Neue Veröffentlichung in IFAC-PapersOnLine: „Direct Data-Driven Robust Predictive Control for Lur'e Systems based on Tailored Data Sampling“
Hoang Hai Nguyen, Rolf Findeisen
29.10.2024
Direct Data-Driven Robust Predictive Control for Lur'e Systems based on Tailored Data Sampling
Abstract
Predictive control requires a model of the system to compute the input. If the nominal model is not known, data-driven model predictive control approaches can be employed, which enables to obtain the input directly from past measured trajectories. We consider the problem of data-driven predictive control for Lur'e systems. Existing data-driven control approaches for Lur'e type systems assume that the output data of the nonlinearity is available, enabling the use of Willems’ Fundamental Lemma.
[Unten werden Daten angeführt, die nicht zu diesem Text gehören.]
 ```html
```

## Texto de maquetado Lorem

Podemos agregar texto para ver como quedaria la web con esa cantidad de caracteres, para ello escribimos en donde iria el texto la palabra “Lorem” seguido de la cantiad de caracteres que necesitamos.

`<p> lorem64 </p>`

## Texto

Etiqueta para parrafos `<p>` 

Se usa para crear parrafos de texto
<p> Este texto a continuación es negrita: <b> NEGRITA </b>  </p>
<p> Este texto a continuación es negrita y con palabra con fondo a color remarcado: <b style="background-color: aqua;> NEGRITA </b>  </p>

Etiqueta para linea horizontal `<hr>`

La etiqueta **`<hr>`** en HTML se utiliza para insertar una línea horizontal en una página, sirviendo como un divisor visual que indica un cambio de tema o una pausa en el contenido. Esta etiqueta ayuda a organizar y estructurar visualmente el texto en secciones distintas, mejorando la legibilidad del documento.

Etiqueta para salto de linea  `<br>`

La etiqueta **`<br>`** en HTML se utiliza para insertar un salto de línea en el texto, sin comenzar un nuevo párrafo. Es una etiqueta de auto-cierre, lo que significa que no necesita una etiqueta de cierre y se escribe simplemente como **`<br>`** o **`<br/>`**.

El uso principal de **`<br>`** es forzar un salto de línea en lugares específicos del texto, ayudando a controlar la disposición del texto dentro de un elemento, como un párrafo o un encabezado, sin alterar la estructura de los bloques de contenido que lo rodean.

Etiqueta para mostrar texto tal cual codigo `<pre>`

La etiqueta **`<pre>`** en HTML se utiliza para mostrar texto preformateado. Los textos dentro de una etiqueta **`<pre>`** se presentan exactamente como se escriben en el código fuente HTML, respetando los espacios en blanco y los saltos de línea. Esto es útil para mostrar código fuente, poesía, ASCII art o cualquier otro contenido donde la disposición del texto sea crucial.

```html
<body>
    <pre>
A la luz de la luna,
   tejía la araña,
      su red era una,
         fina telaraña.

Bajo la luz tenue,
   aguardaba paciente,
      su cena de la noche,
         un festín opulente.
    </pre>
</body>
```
We propose to utilize prior knowledge of the systems into the data collection process for Lur'e systems. The data is purposely collected in the region where the system behaves nearly linear, while the nonlinearity effects are considered as noise in the controller design. Using the tailored data, we can formulate the control problem as a semi-definite optimization problem exploiting robust control ideas. The resulting controller stabilizes the closed-loop system asymptotically and guarantees constraint satisfaction. A numerical example is conducted to illustrate the method.